How many lines in the records below contain "from"? Answer with the number alone.

━━━━━━

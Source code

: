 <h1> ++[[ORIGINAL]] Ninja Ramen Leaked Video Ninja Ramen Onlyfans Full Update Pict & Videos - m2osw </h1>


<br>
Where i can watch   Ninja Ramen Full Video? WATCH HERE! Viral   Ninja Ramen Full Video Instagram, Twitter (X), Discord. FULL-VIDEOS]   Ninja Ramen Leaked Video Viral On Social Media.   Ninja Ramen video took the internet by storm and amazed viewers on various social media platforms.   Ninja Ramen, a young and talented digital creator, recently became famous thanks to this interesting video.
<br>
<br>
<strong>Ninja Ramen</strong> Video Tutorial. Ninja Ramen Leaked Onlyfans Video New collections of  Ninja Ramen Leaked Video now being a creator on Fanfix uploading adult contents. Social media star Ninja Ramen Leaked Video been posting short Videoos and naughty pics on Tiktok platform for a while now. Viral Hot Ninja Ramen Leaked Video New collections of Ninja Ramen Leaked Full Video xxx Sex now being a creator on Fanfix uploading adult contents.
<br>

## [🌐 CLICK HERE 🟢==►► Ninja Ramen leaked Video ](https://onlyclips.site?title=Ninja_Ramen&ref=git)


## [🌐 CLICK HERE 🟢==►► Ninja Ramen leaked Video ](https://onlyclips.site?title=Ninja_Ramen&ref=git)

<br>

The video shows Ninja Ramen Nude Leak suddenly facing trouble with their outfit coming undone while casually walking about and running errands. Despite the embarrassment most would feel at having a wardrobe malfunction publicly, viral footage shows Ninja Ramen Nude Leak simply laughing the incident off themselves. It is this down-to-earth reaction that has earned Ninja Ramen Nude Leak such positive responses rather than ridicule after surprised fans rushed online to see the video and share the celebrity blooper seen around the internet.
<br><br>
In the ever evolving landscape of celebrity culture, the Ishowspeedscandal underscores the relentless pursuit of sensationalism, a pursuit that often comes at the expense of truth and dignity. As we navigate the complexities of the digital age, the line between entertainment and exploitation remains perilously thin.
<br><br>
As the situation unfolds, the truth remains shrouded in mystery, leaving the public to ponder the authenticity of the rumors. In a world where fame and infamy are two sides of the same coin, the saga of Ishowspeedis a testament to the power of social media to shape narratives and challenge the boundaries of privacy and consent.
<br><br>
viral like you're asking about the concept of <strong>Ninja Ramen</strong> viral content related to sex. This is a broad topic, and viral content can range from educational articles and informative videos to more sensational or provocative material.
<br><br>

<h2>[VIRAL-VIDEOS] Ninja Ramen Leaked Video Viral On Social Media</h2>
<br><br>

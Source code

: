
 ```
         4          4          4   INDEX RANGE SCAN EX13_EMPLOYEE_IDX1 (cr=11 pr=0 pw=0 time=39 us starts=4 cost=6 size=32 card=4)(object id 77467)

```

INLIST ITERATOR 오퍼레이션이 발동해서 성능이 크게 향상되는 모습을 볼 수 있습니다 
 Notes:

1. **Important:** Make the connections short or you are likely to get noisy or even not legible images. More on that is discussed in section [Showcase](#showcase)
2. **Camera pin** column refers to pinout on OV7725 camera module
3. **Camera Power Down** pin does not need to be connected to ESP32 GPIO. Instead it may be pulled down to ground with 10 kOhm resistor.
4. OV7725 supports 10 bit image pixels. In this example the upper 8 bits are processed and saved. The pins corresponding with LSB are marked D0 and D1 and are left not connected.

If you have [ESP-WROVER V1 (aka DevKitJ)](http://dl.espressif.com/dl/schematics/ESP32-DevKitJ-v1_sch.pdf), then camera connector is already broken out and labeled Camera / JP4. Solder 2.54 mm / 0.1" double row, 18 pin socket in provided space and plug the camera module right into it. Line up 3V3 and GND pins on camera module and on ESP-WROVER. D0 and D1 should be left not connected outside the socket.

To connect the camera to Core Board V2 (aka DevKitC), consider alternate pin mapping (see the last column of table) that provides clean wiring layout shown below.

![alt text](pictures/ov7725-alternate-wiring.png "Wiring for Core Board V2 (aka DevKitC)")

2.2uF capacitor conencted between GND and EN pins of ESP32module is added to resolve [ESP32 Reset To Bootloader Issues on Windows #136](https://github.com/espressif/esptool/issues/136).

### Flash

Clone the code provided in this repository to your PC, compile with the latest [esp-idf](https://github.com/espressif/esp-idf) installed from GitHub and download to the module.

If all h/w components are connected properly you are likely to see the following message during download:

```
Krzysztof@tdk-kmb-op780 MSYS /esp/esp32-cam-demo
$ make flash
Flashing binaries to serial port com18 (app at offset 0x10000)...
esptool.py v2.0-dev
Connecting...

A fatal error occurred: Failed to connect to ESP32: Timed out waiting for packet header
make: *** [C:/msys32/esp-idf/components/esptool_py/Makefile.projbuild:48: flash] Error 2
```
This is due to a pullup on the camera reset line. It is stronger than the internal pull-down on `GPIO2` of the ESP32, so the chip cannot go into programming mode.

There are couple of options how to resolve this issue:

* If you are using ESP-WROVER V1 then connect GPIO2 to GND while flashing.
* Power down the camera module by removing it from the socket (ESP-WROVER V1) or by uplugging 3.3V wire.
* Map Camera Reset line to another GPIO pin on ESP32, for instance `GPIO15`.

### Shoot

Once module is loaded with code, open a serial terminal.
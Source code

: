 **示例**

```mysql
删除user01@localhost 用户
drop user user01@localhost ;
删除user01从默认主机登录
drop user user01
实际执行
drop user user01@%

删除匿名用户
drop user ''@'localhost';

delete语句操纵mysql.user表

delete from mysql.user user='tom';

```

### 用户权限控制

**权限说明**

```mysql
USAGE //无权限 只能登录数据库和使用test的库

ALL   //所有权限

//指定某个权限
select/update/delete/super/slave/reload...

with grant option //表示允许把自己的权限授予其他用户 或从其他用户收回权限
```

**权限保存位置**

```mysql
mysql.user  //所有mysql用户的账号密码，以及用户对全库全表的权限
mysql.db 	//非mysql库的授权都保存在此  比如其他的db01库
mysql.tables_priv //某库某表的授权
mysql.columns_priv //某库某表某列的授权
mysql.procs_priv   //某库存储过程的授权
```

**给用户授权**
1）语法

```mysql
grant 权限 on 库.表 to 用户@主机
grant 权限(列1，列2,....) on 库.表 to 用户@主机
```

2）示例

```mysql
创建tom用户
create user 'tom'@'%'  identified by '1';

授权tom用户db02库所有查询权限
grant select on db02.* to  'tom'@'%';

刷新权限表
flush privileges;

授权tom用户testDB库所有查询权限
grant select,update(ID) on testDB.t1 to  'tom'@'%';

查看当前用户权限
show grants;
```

━━━━━━

● Exercise solution: 4